Saturday, October 20, 2012
Love - Is About Doing.
Love. It's such a little word. And it is so misused, misunderstood, and both over and underused that western society is just confused.
I hate it when I hear a person say "Oh but he loves you" to anyone who has been abused, abandoned, or even just ignored. Aaargh. That teaches that person that love means allowing abuse, love means being abandoned, and love means that you're going to be ignored. This isn't love.
Love is an action. Sometimes it's powerful action. And sometimes it's strength is in standing still.
It is standing by someone, trying to help them through a rough time. Love is listening when someone needs to talk out whatever issue they're wrestling with. And sometimes it means that you ask them the questions they should be asking themselves (but are afraid to - or don't know they should).
Love is actively listening to someone in your life that you want to connect to... so that you can maintain a relationship, because you're drifting apart.
Love is doing dishes for someone who is sick, or giving a massage, or doing their yard work. Love is holding the hand and heart of a man who just buried his beloved wife, giving up weekends so he can manage to get through one more day. Love is painting his house so he could sell it because he just got transferred.
Love is talking matter-of-factly about ... well ... damn near everything.
Love is bending over to pick up a pen that a friend can't pick up off the floor because her arthritis makes it almost impossible. And buying a special glass - because her hands simply can't manage the heavy glass tumblers. It's about making sure that her front porch isn't slippery in bad weather... and rearranging my home for her to have a place to stay as she reevaluated her marriage.
Sometimes love is letting someone sit in jail, because that's the only way you can figure out how to keep her from proceeding down a very dark path.
Love is giving your mother permission to let go of a life that had become unsupportable and painful. Or giving her permission to hang on, even though it means tremendous effort must be put forth just to try to help her get comfortable. The effort is a demonstration of love.
Love is about making time for my children, and the children of others, because their own parent's wouldn't. It's about making sure they understand how babies are made, and why they should respect themselves enough to wait. But love is not about pretending that abstinence talk works - so it was about making sure they knew some of the emotional rollercoasters that each stage of intimacy might bring.
Love is about holding hands and learning to dance because you know someone will appreciate it.
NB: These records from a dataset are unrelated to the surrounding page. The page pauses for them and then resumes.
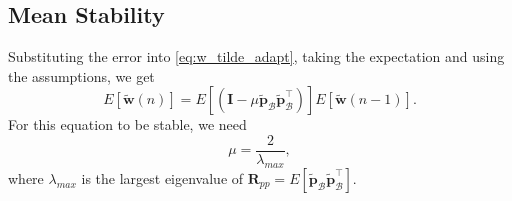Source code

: \subsection{Mean Stability}
Substituting the error into \eqref{eq:w_tilde_adapt}, taking the expectation and using the assumptions, we get
\begin{equation}
    E\left[\tilde{\mathbf{w}}(n)\right] = E\left[ \left(\mathbf{I} - \mu \tilde{\mathbf{p}}_{\mathcal{B}}\tilde{\mathbf{p}}^\top_{\mathcal{B}} \right) \right] E\left[\tilde{\mathbf{w}}(n-1)\right].
\end{equation}
For this equation to be stable, we need
\begin{equation}
    \mu = \frac{2}{\lambda_{max}},
\end{equation}
where $\lambda_{max}$ is the largest eigenvalue of $\mathbf{R}_{pp} = E\left[ \tilde{\mathbf{p}}_{\mathcal{B}}\tilde{\mathbf{p}}^\top_{\mathcal{B}} \right]$.

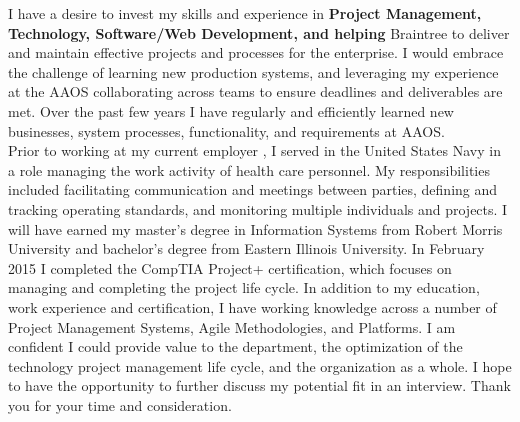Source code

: \documentclass[9pt, a4paper]{awesome-cv}
\begin{document}
\begin{cvletter}
I have a desire to invest my skills and experience in \textbf{Project Management, Technology, Software/Web Development, and helping}
Braintree
to deliver and maintain effective projects and processes for the enterprise. I would embrace the challenge of learning new production systems, and leveraging my experience at the AAOS collaborating across teams to ensure deadlines and deliverables are met. Over the past few years I have regularly and efficiently learned new businesses, system processes, functionality, and requirements at AAOS.\\

Prior to working at my current employer , I served in the  United States Navy in a role managing the work activity of health care personnel. My responsibilities included facilitating communication and meetings between parties, defining and tracking operating standards, and monitoring multiple individuals and projects. I will have earned my master’s degree in Information Systems from Robert Morris University and bachelor’s degree from Eastern Illinois University. In February 2015 I completed the CompTIA Project+ certification, which focuses on managing and completing the project life cycle. In addition to my education, work experience and certification, I have working knowledge across a number of Project Management Systems, Agile Methodologies, and Platforms. I am confident I could provide value to the department, the optimization of the technology project management life cycle, and the organization as a whole. I hope to have the opportunity to further discuss my potential fit in an interview. Thank you for your time and consideration.

\end{cvletter}

\makeletterclosing
\end{document}
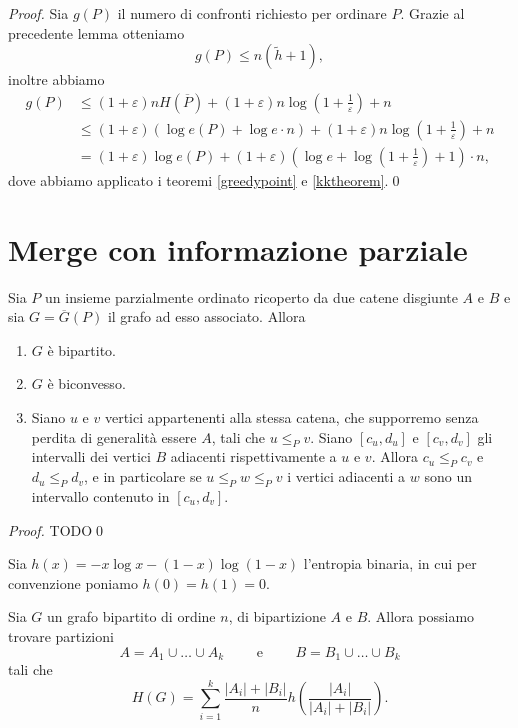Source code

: \begin{proof}
	Sia \(g(P)\) il numero di confronti richiesto per ordinare \(P\). Grazie al precedente lemma otteniamo
	\[g(P)\le n(\tilde{h}+1),\]
	inoltre abbiamo 
	\begin{align}
		g(P)&\le (1+\varepsilon)nH(\overline{P})+(1+\varepsilon)n\log{\left(1+\frac{1}{\varepsilon}\right)}+n \nonumber \\
		&\le (1+\varepsilon)(\log{e(P)+\log{e\cdot n}})+(1+\varepsilon)n\log{\left(1+\frac{1}{\varepsilon}\right)}+n \nonumber \\
		&=(1+\varepsilon)\log{e(P)}+(1+\varepsilon)\left(\log{e}+\log{\left(1+\frac{1}{\varepsilon}\right)}+1\right)\cdot n, \nonumber 
	\end{align}
	dove abbiamo applicato i teoremi \ref{greedypoint} e \ref{kktheorem}.\qed 
\end{proof}

\section{Merge con informazione parziale}
\begin{lemma}
	\label{structurelemma} Sia \(P\) un insieme parzialmente ordinato ricoperto da due catene disgiunte \(A\) e \(B\) e sia \(G=\overline{G}(P)\) il grafo ad esso associato. Allora 
	\begin{enumerate}
		\item \(G\) è bipartito. 
		\item \(G\) è biconvesso. 
		\item Siano \(u\) e \(v\) vertici appartenenti alla stessa catena, che supporremo senza perdita di generalità essere \(A\), tali che \(u\le_{P} v\). Siano \([c_u,d_u]\) e \([c_v,d_v]\) gli intervalli dei vertici \(B\) adiacenti rispettivamente a \(u\) e \(v\). Allora \(c_u\le_{P} c_v\) e \(d_u\le_{P} d_v\), e in particolare se \(u\le_{P}w\le_{P}v\) i vertici adiacenti a \(w\) sono un intervallo contenuto in \([c_u,d_v]\). 
	\end{enumerate}
\end{lemma}
\begin{proof}
	TODO\qed 
\end{proof}
Sia \(h(x)=-x\log{x}-(1-x)\log{(1-x)}\) l'entropia binaria, in cui per convenzione poniamo \(h(0)=h(1)=0\).
\begin{theorem}
    Sia \(G\) un grafo bipartito di ordine \(n\), di bipartizione \(A\) e \(B\). Allora possiamo trovare partizioni
    \[A=A_1\cup\dots\cup A_k\qquad\text{ e }\qquad B=B_1\cup\dots\cup B_k\]
    tali che
    \[H(G)=\sum_{i=1}^k{\frac{|A_i|+|B_i|}{n}h\left(\frac{|A_i|}{|A_i|+|B_i|}\right)}.\]
\end{theorem}


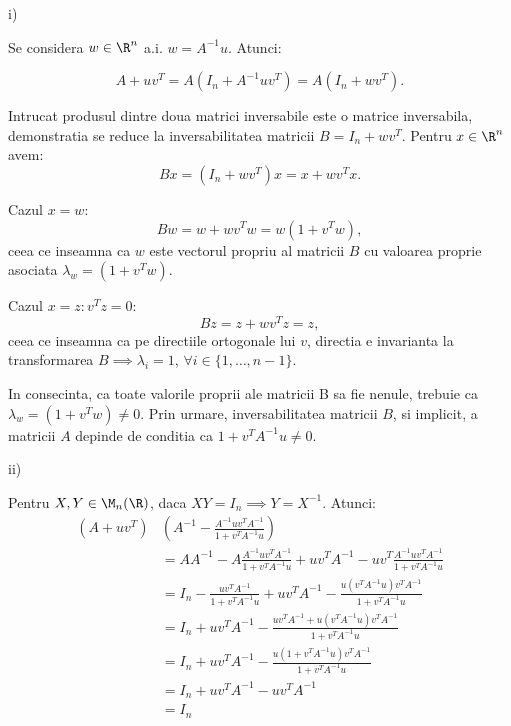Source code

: \begin{demonstratie}

    \noindent i)

    Se considera $ w \in \R^{n}$ a.i. $ w = A^{-1} u$. Atunci:

    $$
    A + u v^{T} = A (I_n + A^{-1} u v^{T}) = A(I_n + w v^{T}).
    $$

    Intrucat produsul dintre doua matrici inversabile este o matrice inversabila, demonstratia se reduce la inversabilitatea matricii $ B = I_n + w v^{T}$. Pentru $ x \in \R^{n}$ avem:
    $$
    B x = (I_n + w v^{T}) x = x + w v^{T} x.
    $$

    Cazul $ x = w $:
    $$
    B w = w + w v^{T} w = w(1 + v^{T} w),
    $$
    ceea ce inseamna ca $ w $ este vectorul propriu al matricii $ B $ cu valoarea proprie asociata $\lambda_w = (1 + v^{T} w)$.

    Cazul $ x = z : v^{T} z = 0 $:
    $$
    B z = z + w v^{T} z = z,
    $$
    ceea ce inseamna ca pe directiile ortogonale lui $ v $, directia e invarianta la transformarea $ B \implies \lambda_i = 1 $, $ \forall i \in \{1, \dots, n - 1\}$.

    In consecinta, ca toate valorile proprii ale matricii B sa fie nenule, trebuie ca $ \lambda_w = (1 + v^{T} w) \neq 0 $. Prin urmare, inversabilitatea matricii $ B $, si implicit, a matricii $ A $ depinde de conditia ca $1 + v^T A^{-1} u \neq 0$. 

    \bigskip

    \noindent ii)

    Pentru $ X , Y \in \M_n(\R) $, daca $ X Y = I_n \implies Y = X^{-1} $. Atunci: 
    \begin{align*}
        (A + uv^T) & \left( A^{-1} - \frac{A^{-1}uv^TA^{-1}}{1 + v^TA^{-1}u} \right) \\
        &= AA^{-1} - A \frac{A^{-1}uv^TA^{-1}}{1 + v^TA^{-1}u} + uv^TA^{-1} - uv^T \frac{A^{-1}uv^TA^{-1}}{1 + v^TA^{-1}u} \\
        &= I_n - \frac{uv^TA^{-1}}{1 + v^TA^{-1}u} + uv^TA^{-1} - \frac{u(v^TA^{-1}u)v^TA^{-1}}{1 + v^TA^{-1}u} \\
        &= I_n + uv^TA^{-1} - \frac{uv^TA^{-1} + u(v^TA^{-1}u)v^TA^{-1}}{1 + v^TA^{-1}u} \\
        &= I_n + uv^TA^{-1} - \frac{u \left( 1 + v^TA^{-1}u \right) v^TA^{-1}}{1 + v^TA^{-1}u} \\
        &= I_n + uv^TA^{-1} - uv^TA^{-1} \\
        &= I_n
    \end{align*}
\end{demonstratie}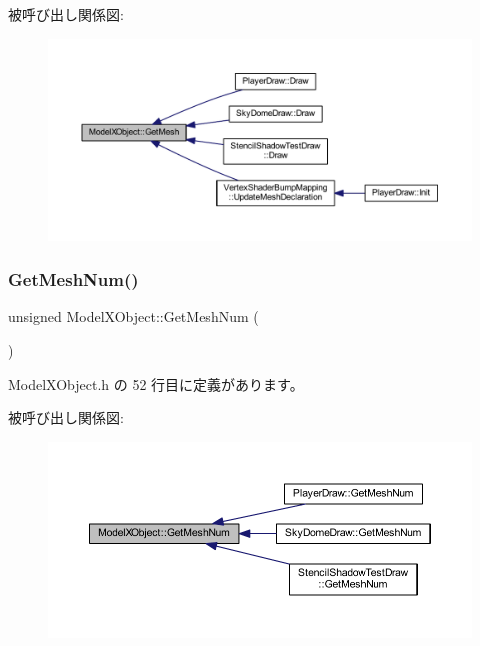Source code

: 被呼び出し関係図\+:\nopagebreak
\begin{figure}[H]
\begin{center}
\leavevmode
\includegraphics[width=350pt]{class_model_x_object_a3aaab083fe6e1956b2eaab815ebb4bfb_icgraph}
\end{center}
\end{figure}
\mbox{\label{class_model_x_object_a8e91c6bda6b00055bae0707037d81d9f}} 
\subsubsection{\texorpdfstring{Get\+Mesh\+Num()}{GetMeshNum()}}
{\footnotesize\ttfamily unsigned Model\+X\+Object\+::\+Get\+Mesh\+Num (\begin{DoxyParamCaption}{ }\end{DoxyParamCaption})\hspace{0.3cm}{\ttfamily [inline]}}



 Model\+X\+Object.\+h の 52 行目に定義があります。

被呼び出し関係図\+:\nopagebreak
\begin{figure}[H]
\begin{center}
\leavevmode
\includegraphics[width=350pt]{class_model_x_object_a8e91c6bda6b00055bae0707037d81d9f_icgraph}
\end{center}
\end{figure}
\mbox{\label{class_model_x_object_a612ecc2cb9b19ae1674dcc5ee8aab710}} 
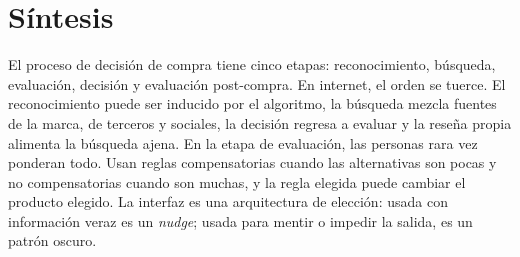 \section{Síntesis}

El proceso de decisión de compra tiene cinco etapas: reconocimiento,
búsqueda, evaluación, decisión y evaluación post-compra. En internet, el
orden se tuerce. El reconocimiento puede ser inducido por el algoritmo, la
búsqueda mezcla fuentes de la marca, de terceros y sociales, la decisión
regresa a evaluar y la reseña propia alimenta la búsqueda ajena. En la etapa
de evaluación, las personas rara vez ponderan todo. Usan reglas compensatorias
cuando las alternativas son pocas y no compensatorias cuando son muchas, y la
regla elegida puede cambiar el producto elegido. La interfaz es una
arquitectura de elección: usada con información veraz es un \textit{nudge};
usada para mentir o impedir la salida, es un patrón oscuro.

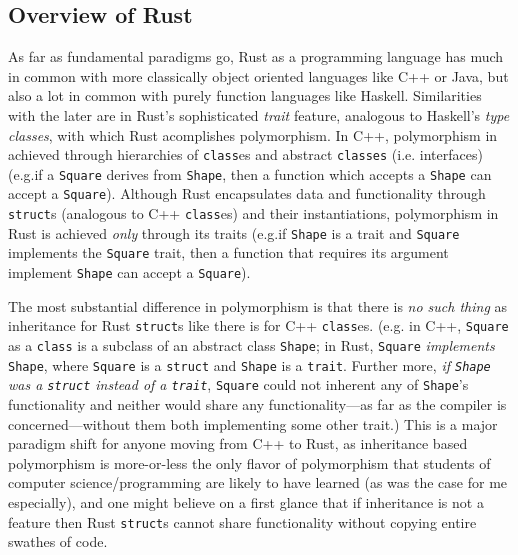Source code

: \documentclass{report}
\begin{document}
\subsection{Overview of Rust}\label{s:rust-overview}

As far as fundamental paradigms go, Rust as a programming language has much in
common with more classically object oriented languages like C++ or Java, but
also a lot in common with purely function languages like Haskell.
Similarities with the later are in Rust's sophisticated \emph{trait} feature,
analogous to Haskell's \emph{type classes}, with which Rust acomplishes
polymorphism.
In C++, polymorphism in achieved through hierarchies of \Verb+class+es and
abstract \Verb+classes+ (i.e. interfaces)
(e.g.\@ if a \Verb+Square+ derives from \Verb+Shape+, then a function which
accepts a \Verb+Shape+ can accept a \Verb+Square+).
Although Rust encapsulates data and functionality through \Verb+struct+s
(analogous to C++ \Verb+class+es) and their instantiations,
polymorphism in Rust is achieved \emph{only} through its traits
(e.g.\@ if \Verb+Shape+ is a trait and \Verb+Square+ implements the \Verb+Square+
trait, then a function that requires its argument implement \Verb+Shape+ can
accept a \Verb+Square+).

The most substantial difference in polymorphism is that there is \emph{no such
thing} as inheritance for Rust \Verb+struct+s like there is for C++
\Verb+class+es. (e.g. in C++, \Verb+Square+ as a \Verb+class+ is a subclass of
an abstract class \Verb+Shape+;
in Rust, \Verb+Square+ \emph{implements} \Verb+Shape+, where \Verb+Square+ is a
\Verb+struct+ and \Verb+Shape+ is a \Verb+trait+. Further more, \emph{if
\Verb+Shape+ was a \Verb+struct+ instead of a \Verb+trait+},
\Verb+Square+ could not inherent any of \Verb+Shape+'s functionality and neither
would share any functionality---as far as the compiler is concerned---without
them both implementing some other trait.)
This is a major paradigm shift for anyone moving from C++ to Rust, as
inheritance based polymorphism is more-or-less the only flavor of polymorphism
that students of computer science/programming are likely to have learned (as was
the case for me especially), and one might believe on a first glance that if
inheritance is not a feature then Rust \Verb+struct+s cannot share functionality
without copying entire swathes of code.
\end{document}
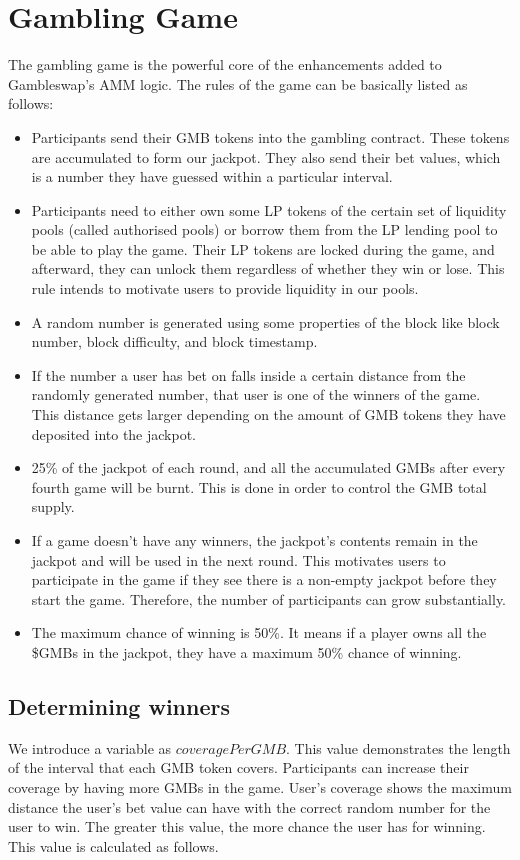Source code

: \documentclass{article}
\begin{document}
\section{Gambling Game}
The gambling game is the powerful core of the enhancements added to Gambleswap's AMM logic. The rules of the game can be basically listed as follows:
\begin{itemize}
    \item Participants send their GMB tokens into the gambling contract. These tokens are accumulated to form our jackpot. They also send their bet values, which is a number they have guessed within a particular interval.
    \item Participants need to either own some LP tokens of the certain set of liquidity pools (called authorised pools) or borrow them from the LP lending pool to be able to play the game. Their LP tokens are locked during the game, and afterward, they can unlock them regardless of whether they win or lose. This rule intends to motivate users to provide liquidity in our pools.
    \item A random number is generated using some properties of the block like block number, block difficulty, and block timestamp.
    \item If the number a user has bet on falls inside a certain distance from the randomly generated number, that user is one of the winners of the game. This distance gets larger depending on the amount of GMB tokens they have deposited into the jackpot.
    \item 25\% of the jackpot of each round, and all the accumulated GMBs after every fourth game will be burnt. This is done in order to control the GMB total supply. 
    \item If a game doesn't have any winners, the jackpot's contents remain in the jackpot and will be used in the next round. This motivates users to participate in the game if they see there is a non-empty jackpot before they start the game. Therefore, the number of participants can grow substantially.
    \item The maximum chance of winning is 50\%. It means if a player owns all the \$GMBs in the jackpot, they have a maximum 50\% chance of winning. 
\end{itemize}

\subsection{Determining winners}
We introduce a variable as $coveragePerGMB$. This value demonstrates the length of the interval that each GMB token covers. Participants can increase their coverage by having more GMBs in the game. User's coverage shows the maximum distance the user's bet value can have with the correct random number for the user to win. The greater this value, the more chance the user has for winning. This value is calculated as follows. 
\end{document}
It is about taking the time to do things that please the loved one.
And when your friend falls in love with someone, it's about cheering him on and hoping that it works out for him. Because you hope to experience falling in love yourself one day and so you celebrate love wherever you find it.
Love is not about how much you spend, or whether you get good presents on your birthday. It is about whether you cared enough to give your time, your efforts, and your love.
It isn't about how much love 'I' receive. I'm not gonna lie, I appreciate and am grateful when the people around me do something loving, like making me a special birthday present, or baking sugar cookies, just for me. I like it a lot. But that's about THEIR love. Part of my love with them is to allow them to give.
I'm not talking about me 'needing' you to love me... but it may be about my allowing you to love me...
I can hear my friend rolling his eyes - thinking I'm talking exclusively about romantic love. These things are true for that... but they are also true for the caring of a classmate who will spend hours each week tutoring me without compensation so I can pass a class. It's about allowing friends to comfort us when we stumble, or struggle. It's about accepting the loving help we are offered.
It's about giving love. In ways that meet both your needs and the needs of those you care about. There must be balance... If someone you love is always taking, and never giving. There's an imbalance which will eventually destabilize how you deal with each other.
There are of course exceptions. Parenting - you love your children, investing tremendous energy into them, in a 'pay it forward' kind of way.
Maybe all love is like that... Pay it Forward. Doing things that demonstrate your love because you can - watching that love move out into the Universe like ripples on the water. Ever widening circles.